Game Threads: The Greatest Hits

While we ended up doing about one thread per week — and most were well received and fun to put together — three games in particular stood out as we look back on the season. Each one taught us a lot about the best teams in the country and the sport as a whole in 2018-19.

(Note: If you’d like to see the full thread, click/Tap on the embedded tweet; it will open in a separate window in your browser.)

#1 - Gonzaga vs Duke - Nov 21, 2018

The finals of the Maui Invitational was one of the best games of the entire season.

Duke’s Marques Bolden was coming off one of the best games of his career — 11 points, 9 rebounds, 7 blocks vs. Auburn — in the semi-finals of the tournament. While that performance certainly warranted more playing time for Bolden, the thread predicted that Gonzaga’s offensive scheme was going to put Bolden into uncomfortable situations.

Gonzaga was both a high usage and high efficiency ball screen offense led by Josh Perkins. And Bolden had struggled with ball screen defense up to that point.

That’s precisely what happened in the first half of the game. Duke struggled to get stops and Gonzaga led by 11 at the break. Coach K eventually adjusted — opting to leave Bolden on the bench for the final 16:36 of the game — but Gonzaga held on to win by two.

The post-game video “How Gonzaga Upset Duke With Ball Screens” can be found here.

#2 - Texas Tech vs Duke - Dec 20, 2018

We have another Duke game in our top three, but this thread was the first introduction to Texas Tech’s no-middle philosophy.

It featured a 2-minute voice over video explaining the defensive scheme and the built in rotations. Then it also noted that Texas Tech’s willingness to switch out on the perimeter could lead to small guards on RJ Barrett or Zion Williamson.

This was our most popular thread of the season — and we also learned that “a good chunk of people either think forcing middle is insane or that forcing baseline is insane, solely based on who their high school basketball coach was”.

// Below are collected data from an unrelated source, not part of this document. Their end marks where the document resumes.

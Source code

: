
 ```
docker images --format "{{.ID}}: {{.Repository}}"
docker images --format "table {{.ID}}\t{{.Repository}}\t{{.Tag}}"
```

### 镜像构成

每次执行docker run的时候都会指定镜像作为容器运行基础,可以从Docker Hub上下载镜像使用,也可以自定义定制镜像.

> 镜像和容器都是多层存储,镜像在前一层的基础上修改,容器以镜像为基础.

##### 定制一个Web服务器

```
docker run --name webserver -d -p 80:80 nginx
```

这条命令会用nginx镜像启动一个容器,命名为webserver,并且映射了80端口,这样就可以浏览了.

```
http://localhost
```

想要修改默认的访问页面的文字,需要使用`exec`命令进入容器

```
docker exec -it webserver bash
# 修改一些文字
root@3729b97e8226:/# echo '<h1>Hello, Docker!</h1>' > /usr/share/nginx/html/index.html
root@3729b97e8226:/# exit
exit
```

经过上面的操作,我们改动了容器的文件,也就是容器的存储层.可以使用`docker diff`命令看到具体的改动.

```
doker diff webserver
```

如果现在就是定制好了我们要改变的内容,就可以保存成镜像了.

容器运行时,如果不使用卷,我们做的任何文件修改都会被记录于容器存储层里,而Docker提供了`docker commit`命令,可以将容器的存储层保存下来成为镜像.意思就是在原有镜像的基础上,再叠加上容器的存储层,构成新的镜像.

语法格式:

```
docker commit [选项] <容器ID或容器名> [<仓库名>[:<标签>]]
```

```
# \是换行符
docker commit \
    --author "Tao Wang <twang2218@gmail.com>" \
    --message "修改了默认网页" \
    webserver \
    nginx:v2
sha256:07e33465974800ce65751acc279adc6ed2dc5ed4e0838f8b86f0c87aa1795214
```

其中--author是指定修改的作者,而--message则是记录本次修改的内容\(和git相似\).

As for the game itself, Duke pulled away for an 11-point win. But the Blue Devils did only score 0.85 points per possession, which was their second lowest of the season (and lowest at full strength). Texas Tech, meanwhile, continued to have one of the best defensive seasons in recent memory by keeping the ball out of the middle.

There was no direct post-game video, but an updated video done months later “Why Texas Tech and Michigan are the Best Defenses in College Basketball” can be found here.

#3 - National Championship - April 8, 2019

The National Championship game featured two teams that both received a lot of Hoop Vision attention during the season. And as a result, the Virginia vs. Texas Tech pre-game thread was our most comprehensive.

It focused on the matchup between Virginia’s offense and Texas Tech’s defense — speculating that Texas Tech’s willingness to switch might lead Virginia away from both the Blocker-Mover and Continuity Ball Screen offenses.

The thread went through Virginia’s three main offensive schemes and weighed the pros and cons of each. Which led to a long enough rant that a screenshot summarizing the main points was necessary.

When the ball was actually tipped, Virginia (of course) won a classic game in overtime. Texas Tech’s defense did cause the Hoos to deviate from their normal offense — culminating in five straight possessions for Ty Jerome spread ball screens with no other movement.

The post-game video “How Virginia Won a National Championship” can be found here.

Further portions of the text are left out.